For those of you interested in TV broadcast standards a few
bullet-points:
- It can be expected that the analog broadcasting systems NTSC/PAL/SECAM
will be deactivated worldwide within the next two decades. The UK in
particular has already specific plans to shut down PAL broadcasting
by 2010.
- A new global standard called DVB (Digital Video Broadcast) has
been developed since the mid 1990s. It is based on
- MPEG2 audio and video stream compression
- Three modem standards optimized for different media:
DVB-S for direct satellite reception
DVB-C for cable distribution
DVB-T for terrestrial reception
The modulation standards are different in order to take account
of the different channel properties (satellite requires
constant amplitude, is very noisy and offers wide bandwidth,
terrestrial requires narroe bandwidth and is prone to selective
fading and echos, cable is low noise and low echo, but also low
bandwidth). Nevertheless, their design is closely aligned, e.g.
they use the same forward error correction scheme with only slightly
different parameters to simplify the design of chips that support
all alternatives.
- Various auxiliary meta-data standards, such as DVB-SI (System
Information) which annotates the bitstreams with electronic program
guide data in order to allow rather comfortable channel selection and
recorder programming.
Although DVB was originally a project sponsored by the European
Broadcast Union (EBU) and the European Telecommunications Standards
Institute (ETSI), it has become almost a defacto global standard as
almost all new digital broadcasting projects in Europe, Australia,
Africa, and Asia are based on DVB. The DVB-S standard for digital
satellite broadcast has been accepted as a world-wide standard by the
International Telecommunications Union (ITU, the UN body in charge of
the wordwide coordination of use of the radio spectrum).
Only the US and Japan have decided to use incombatible systems. Some of
the digital satellite and cable systems used in the US also use DVB-S
and DVB-C modulation, but the FCC has made a rather controversial
selection of a VSB modulation technique instead of the significantly
more sophisticated and robust DVB-T scheme for terrestrial broadcasting.

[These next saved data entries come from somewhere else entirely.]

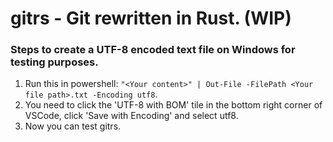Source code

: # gitrs - Git rewritten in Rust. (WIP)
### Steps to create a UTF-8 encoded text file on Windows for testing purposes.
1. Run this in powershell: `"<Your content>" | Out-File -FilePath <Your file path>.txt -Encoding utf8`.
2. You need to click the 'UTF-8 with BOM' tile in the bottom right corner of VSCode, click 'Save with Encoding' and select utf8.
3. Now you can test gitrs.
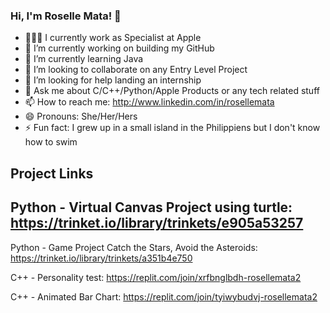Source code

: ### Hi, I'm Roselle Mata! 👋

- 👩🏻‍💻 I currently work as Specialist at Apple
- 🔭 I’m currently working on building my GitHub
- 🌱 I’m currently learning Java
- 👯 I’m looking to collaborate on any Entry Level Project
- 🤔 I’m looking for help landing an internship
- 💬 Ask me about C/C++/Python/Apple Products or any tech related stuff
- 📫 How to reach me: http://www.linkedin.com/in/rosellemata
- 😄 Pronouns: She/Her/Hers
- ⚡ Fun fact: I grew up in a small island in the Philippiens but I don't know how to swim

## Project Links 

Python - Virtual Canvas Project using turtle: https://trinket.io/library/trinkets/e905a53257
- 

Python - Game Project Catch the Stars, Avoid the Asteroids: https://trinket.io/library/trinkets/a351b4e750

C++ - Personality test: https://replit.com/join/xrfbnglbdh-rosellemata2

C++ - Animated Bar Chart: https://replit.com/join/tyiwybudvj-rosellemata2

<!--
**rosemata/rosemata** is a ✨ _special_ ✨ repository because its `README.md` (this file) appears on your GitHub profile.

Here are some ideas to get you started:

- 🔭 I’m currently working on ...
- 🌱 I’m currently learning ...
- 👯 I’m looking to collaborate on ...
- 🤔 I’m looking for help with ...
- 💬 Ask me about ...
- 📫 How to reach me: ...
- 😄 Pronouns: ...
- ⚡ Fun fact: ...
-->
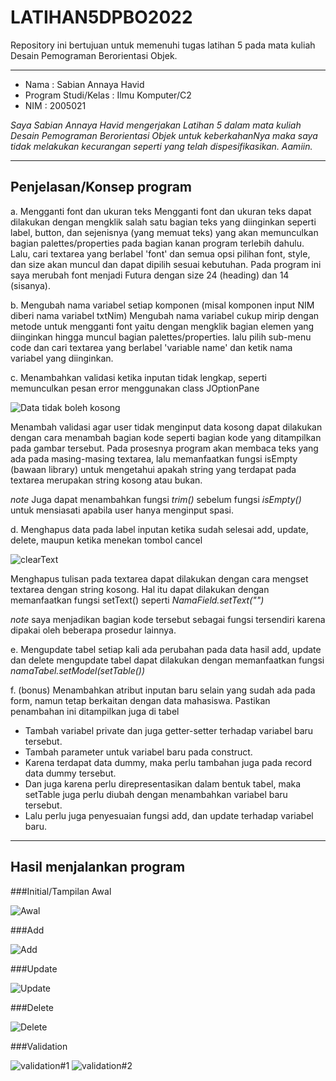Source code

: # LATIHAN5DPBO2022
Repository ini bertujuan untuk memenuhi tugas latihan 5 pada mata kuliah Desain Pemograman Berorientasi Objek. 

------------------

- Nama : Sabian Annaya Havid
- Program Studi/Kelas : Ilmu Komputer/C2
- NIM : 2005021

*Saya Sabian Annaya Havid mengerjakan Latihan 5 dalam mata kuliah Desain Pemograman Berorientasi Objek untuk keberkahanNya maka saya tidak melakukan kecurangan seperti yang telah dispesifikasikan. Aamiin.*

------------------
## Penjelasan/Konsep program
a. Mengganti font dan ukuran teks
Mengganti font dan ukuran teks dapat dilakukan dengan mengklik salah satu bagian teks yang diinginkan seperti label, button, dan sejenisnya (yang memuat teks) yang akan memunculkan bagian palettes/properties pada bagian kanan program terlebih dahulu. Lalu, cari textarea yang berlabel 'font' dan semua opsi pilihan font, style, dan size akan muncul dan dapat dipilih sesuai kebutuhan. Pada program ini saya merubah font menjadi Futura dengan size 24 (heading) dan 14 (sisanya).

b. Mengubah nama variabel setiap komponen (misal komponen input NIM diberi nama variabel txtNim)
Mengubah nama variabel cukup mirip dengan metode untuk mengganti font yaitu dengan mengklik bagian elemen yang diinginkan hingga muncul bagian palettes/properties. lalu pilih sub-menu code dan cari textarea yang berlabel 'variable name' dan ketik nama variabel yang diinginkan.

c. Menambahkan validasi ketika inputan tidak lengkap, seperti memunculkan pesan error menggunakan class JOptionPane

![Data tidak boleh kosong](https://user-images.githubusercontent.com/99664611/159172281-1b67e54a-e7d5-41bc-a5d2-5887e9235b72.png)

Menambah validasi agar user tidak menginput data kosong dapat dilakukan dengan cara menambah bagian kode seperti bagian kode yang ditampilkan pada gambar tersebut. Pada prosesnya program akan membaca teks yang ada pada masing-masing textarea, lalu memanfaatkan fungsi isEmpty (bawaan library) untuk mengetahui apakah string yang terdapat pada textarea merupakan string kosong atau bukan. 

*note* Juga dapat menambahkan fungsi *trim()* sebelum fungsi *isEmpty()* untuk mensiasati apabila user hanya menginput spasi.

d. Menghapus data pada label inputan ketika sudah selesai add, update, delete, maupun ketika menekan tombol cancel

![clearText](https://user-images.githubusercontent.com/99664611/159172432-7f7b07d6-b9f7-43ab-96b0-f49002de75d7.png)

Menghapus tulisan pada textarea dapat dilakukan dengan cara mengset textarea dengan string kosong. Hal itu dapat dilakukan dengan memanfaatkan fungsi setText() seperti *NamaField.setText("")*

*note* saya menjadikan bagian kode tersebut sebagai fungsi tersendiri karena dipakai oleh beberapa prosedur lainnya.

e. Mengupdate tabel setiap kali ada perubahan pada data hasil add, update dan delete
mengupdate tabel dapat dilakukan dengan memanfaatkan fungsi *namaTabel.setModel(setTable())*

f. (bonus) Menambahkan atribut inputan baru selain yang sudah ada pada form, namun tetap berkaitan dengan data mahasiswa. Pastikan penambahan ini ditampilkan juga di tabel
- Tambah variabel private dan juga getter-setter terhadap variabel baru tersebut.
- Tambah parameter untuk variabel baru pada construct.
- Karena terdapat data dummy, maka perlu tambahan juga pada record data dummy tersebut.
- Dan juga karena perlu direpresentasikan dalam bentuk tabel, maka setTable juga perlu diubah dengan menambahkan variabel baru tersebut.
- Lalu perlu juga penyesuaian fungsi add, dan update terhadap variabel baru.
------------------
## Hasil menjalankan program

###Initial/Tampilan Awal

![Awal](https://user-images.githubusercontent.com/99664611/159171735-05c8f3cc-5176-4441-a33c-b8ef1bb6b2fd.png)

###Add

![Add](https://user-images.githubusercontent.com/99664611/159171754-7bef1472-d10f-41d6-a876-34747c68114e.png)

###Update

![Update](https://user-images.githubusercontent.com/99664611/159171761-fa46f395-a560-442d-b210-8a1deef23e17.png)

###Delete

![Delete](https://user-images.githubusercontent.com/99664611/159171772-7a2a8833-7e6d-442a-a3a5-9a6046adf6f1.png)

###Validation

![validation#1](https://user-images.githubusercontent.com/99664611/159171780-f2edec40-2735-48f7-b731-c2e9d0fd97a4.png)
![validation#2](https://user-images.githubusercontent.com/99664611/159171784-25c9def9-cff5-4e42-bcb2-e5663ac45ff5.png)
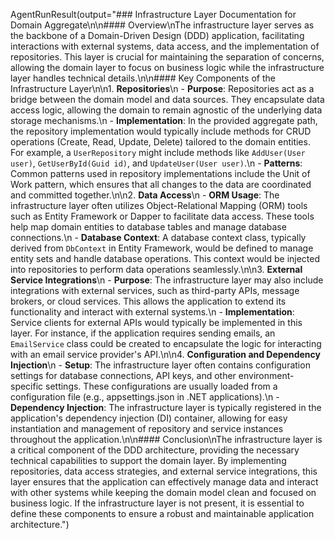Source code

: AgentRunResult(output="### Infrastructure Layer Documentation for Domain Aggregate\n\n#### Overview\nThe infrastructure layer serves as the backbone of a Domain-Driven Design (DDD) application, facilitating interactions with external systems, data access, and the implementation of repositories. This layer is crucial for maintaining the separation of concerns, allowing the domain layer to focus on business logic while the infrastructure layer handles technical details.\n\n#### Key Components of the Infrastructure Layer\n\n1. **Repositories**\n   - **Purpose**: Repositories act as a bridge between the domain model and data sources. They encapsulate data access logic, allowing the domain to remain agnostic of the underlying data storage mechanisms.\n   - **Implementation**: In the provided aggregate path, the repository implementation would typically include methods for CRUD operations (Create, Read, Update, Delete) tailored to the domain entities. For example, a `UserRepository` might include methods like `AddUser(User user)`, `GetUserById(Guid id)`, and `UpdateUser(User user)`.\n   - **Patterns**: Common patterns used in repository implementations include the Unit of Work pattern, which ensures that all changes to the data are coordinated and committed together.\n\n2. **Data Access**\n   - **ORM Usage**: The infrastructure layer often utilizes Object-Relational Mapping (ORM) tools such as Entity Framework or Dapper to facilitate data access. These tools help map domain entities to database tables and manage database connections.\n   - **Database Context**: A database context class, typically derived from `DbContext` in Entity Framework, would be defined to manage entity sets and handle database operations. This context would be injected into repositories to perform data operations seamlessly.\n\n3. **External Service Integrations**\n   - **Purpose**: The infrastructure layer may also include integrations with external services, such as third-party APIs, message brokers, or cloud services. This allows the application to extend its functionality and interact with external systems.\n   - **Implementation**: Service clients for external APIs would typically be implemented in this layer. For instance, if the application requires sending emails, an `EmailService` class could be created to encapsulate the logic for interacting with an email service provider's API.\n\n4. **Configuration and Dependency Injection**\n   - **Setup**: The infrastructure layer often contains configuration settings for database connections, API keys, and other environment-specific settings. These configurations are usually loaded from a configuration file (e.g., appsettings.json in .NET applications).\n   - **Dependency Injection**: The infrastructure layer is typically registered in the application's dependency injection (DI) container, allowing for easy instantiation and management of repository and service instances throughout the application.\n\n#### Conclusion\nThe infrastructure layer is a critical component of the DDD architecture, providing the necessary technical capabilities to support the domain layer. By implementing repositories, data access strategies, and external service integrations, this layer ensures that the application can effectively manage data and interact with other systems while keeping the domain model clean and focused on business logic. If the infrastructure layer is not present, it is essential to define these components to ensure a robust and maintainable application architecture.")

The US ADTV standard is also using MPEG2 for the video compression, but
uses US-only standards for every other aspect of the system design
(modem, electronic program information, system parameters, etc.).
Comparisons between the VSB modulation and the DVB-T scheme performed in
the US have resulted in significantly lower reception reliability with
indoor antennas under comparable conditions.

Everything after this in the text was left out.